** Opening Working data block **

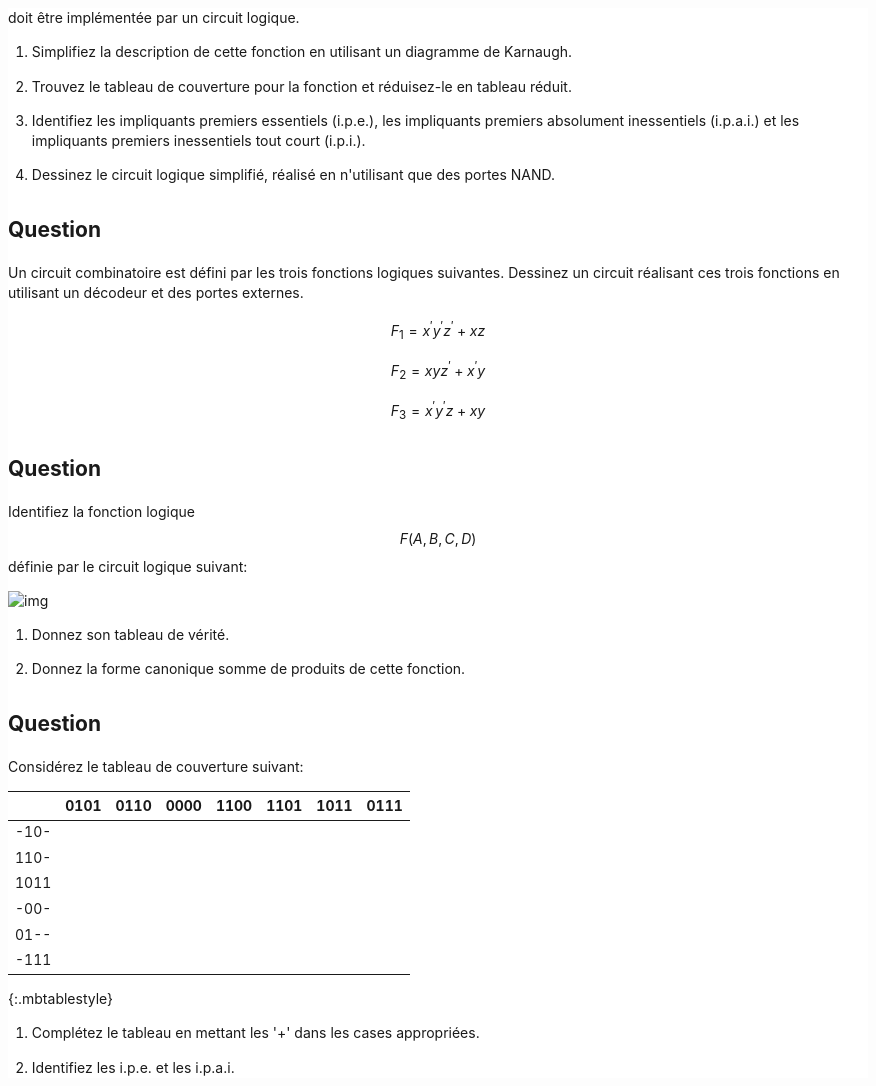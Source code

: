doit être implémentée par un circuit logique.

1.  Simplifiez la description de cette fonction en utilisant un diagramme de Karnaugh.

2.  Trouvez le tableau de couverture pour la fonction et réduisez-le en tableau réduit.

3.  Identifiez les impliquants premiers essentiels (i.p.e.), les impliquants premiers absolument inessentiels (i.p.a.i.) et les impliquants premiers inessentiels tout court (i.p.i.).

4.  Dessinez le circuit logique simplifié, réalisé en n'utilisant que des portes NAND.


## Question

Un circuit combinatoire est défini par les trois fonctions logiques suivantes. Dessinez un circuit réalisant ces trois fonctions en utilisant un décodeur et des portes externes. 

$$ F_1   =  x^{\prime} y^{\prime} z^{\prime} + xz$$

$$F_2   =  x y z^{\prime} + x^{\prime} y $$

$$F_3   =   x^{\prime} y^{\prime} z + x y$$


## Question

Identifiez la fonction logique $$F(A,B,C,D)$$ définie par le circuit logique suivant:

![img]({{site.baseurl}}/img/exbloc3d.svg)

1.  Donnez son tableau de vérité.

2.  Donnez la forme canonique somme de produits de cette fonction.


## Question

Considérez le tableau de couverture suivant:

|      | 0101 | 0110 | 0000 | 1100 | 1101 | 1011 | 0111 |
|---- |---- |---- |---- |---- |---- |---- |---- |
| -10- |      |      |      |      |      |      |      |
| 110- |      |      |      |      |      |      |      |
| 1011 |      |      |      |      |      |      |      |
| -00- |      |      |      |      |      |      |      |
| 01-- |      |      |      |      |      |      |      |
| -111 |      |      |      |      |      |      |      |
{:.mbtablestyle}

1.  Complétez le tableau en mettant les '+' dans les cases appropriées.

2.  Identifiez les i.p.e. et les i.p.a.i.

** Closing Working data block **
** Opening Working data block **

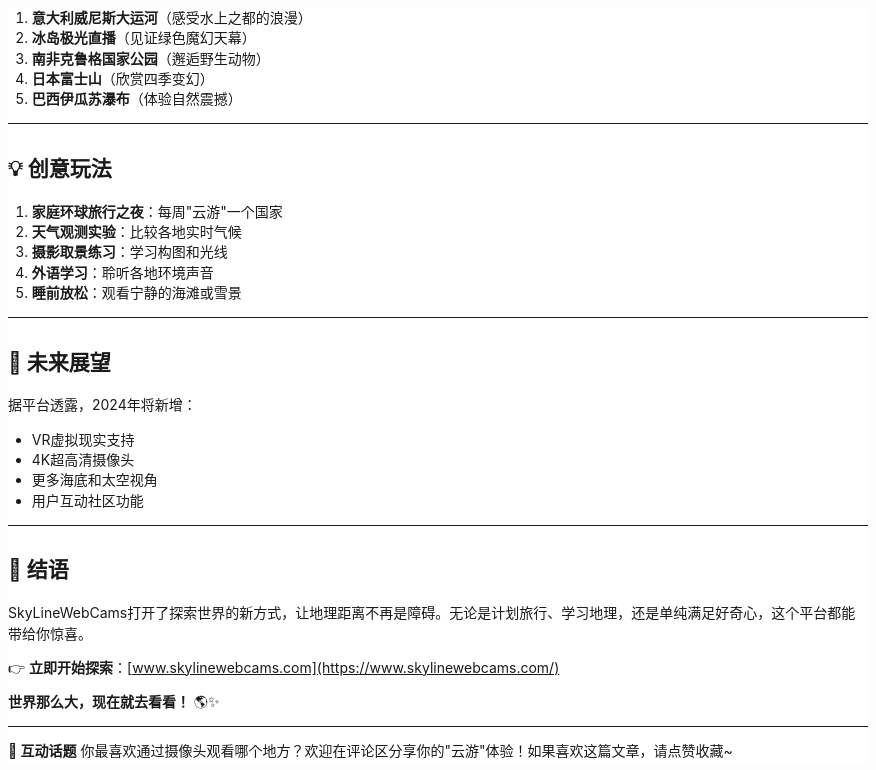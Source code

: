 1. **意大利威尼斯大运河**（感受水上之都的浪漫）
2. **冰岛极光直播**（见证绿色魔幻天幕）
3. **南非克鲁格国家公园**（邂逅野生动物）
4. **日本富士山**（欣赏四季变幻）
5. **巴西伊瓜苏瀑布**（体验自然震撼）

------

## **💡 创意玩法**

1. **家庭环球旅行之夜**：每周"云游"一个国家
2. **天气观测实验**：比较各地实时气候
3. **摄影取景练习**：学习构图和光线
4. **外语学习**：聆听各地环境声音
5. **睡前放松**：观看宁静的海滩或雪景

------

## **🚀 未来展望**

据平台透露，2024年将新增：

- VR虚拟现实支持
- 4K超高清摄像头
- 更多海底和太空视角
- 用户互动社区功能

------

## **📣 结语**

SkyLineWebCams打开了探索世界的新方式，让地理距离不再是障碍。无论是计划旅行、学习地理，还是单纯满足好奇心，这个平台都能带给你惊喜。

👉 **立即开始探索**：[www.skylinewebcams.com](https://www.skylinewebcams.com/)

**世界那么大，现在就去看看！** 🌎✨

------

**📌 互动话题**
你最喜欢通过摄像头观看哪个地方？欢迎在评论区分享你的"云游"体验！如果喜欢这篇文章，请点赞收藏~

** Closing Working data block **

* Task brief
Copy out only the lines above from the one with "5. **巴西伊瓜苏瀑布**（体验自然震撼）" to the one with "你最喜欢通过摄像头观看哪个地", inclusive, exactly as they stand.

* Reply to the exercise
5. **巴西伊瓜苏瀑布**（体验自然震撼）

------

## **💡 创意玩法**

1. **家庭环球旅行之夜**：每周"云游"一个国家
2. **天气观测实验**：比较各地实时气候
3. **摄影取景练习**：学习构图和光线
4. **外语学习**：聆听各地环境声音
5. **睡前放松**：观看宁静的海滩或雪景

------

## **🚀 未来展望**

据平台透露，2024年将新增：

- VR虚拟现实支持
- 4K超高清摄像头
- 更多海底和太空视角
- 用户互动社区功能

------

## **📣 结语**

SkyLineWebCams打开了探索世界的新方式，让地理距离不再是障碍。无论是计划旅行、学习地理，还是单纯满足好奇心，这个平台都能带给你惊喜。

👉 **立即开始探索**：[www.skylinewebcams.com](https://www.skylinewebcams.com/)

**世界那么大，现在就去看看！** 🌎✨

------

**📌 互动话题**
你最喜欢通过摄像头观看哪个地方？欢迎在评论区分享你的"云游"体验！如果喜欢这篇文章，请点赞收藏~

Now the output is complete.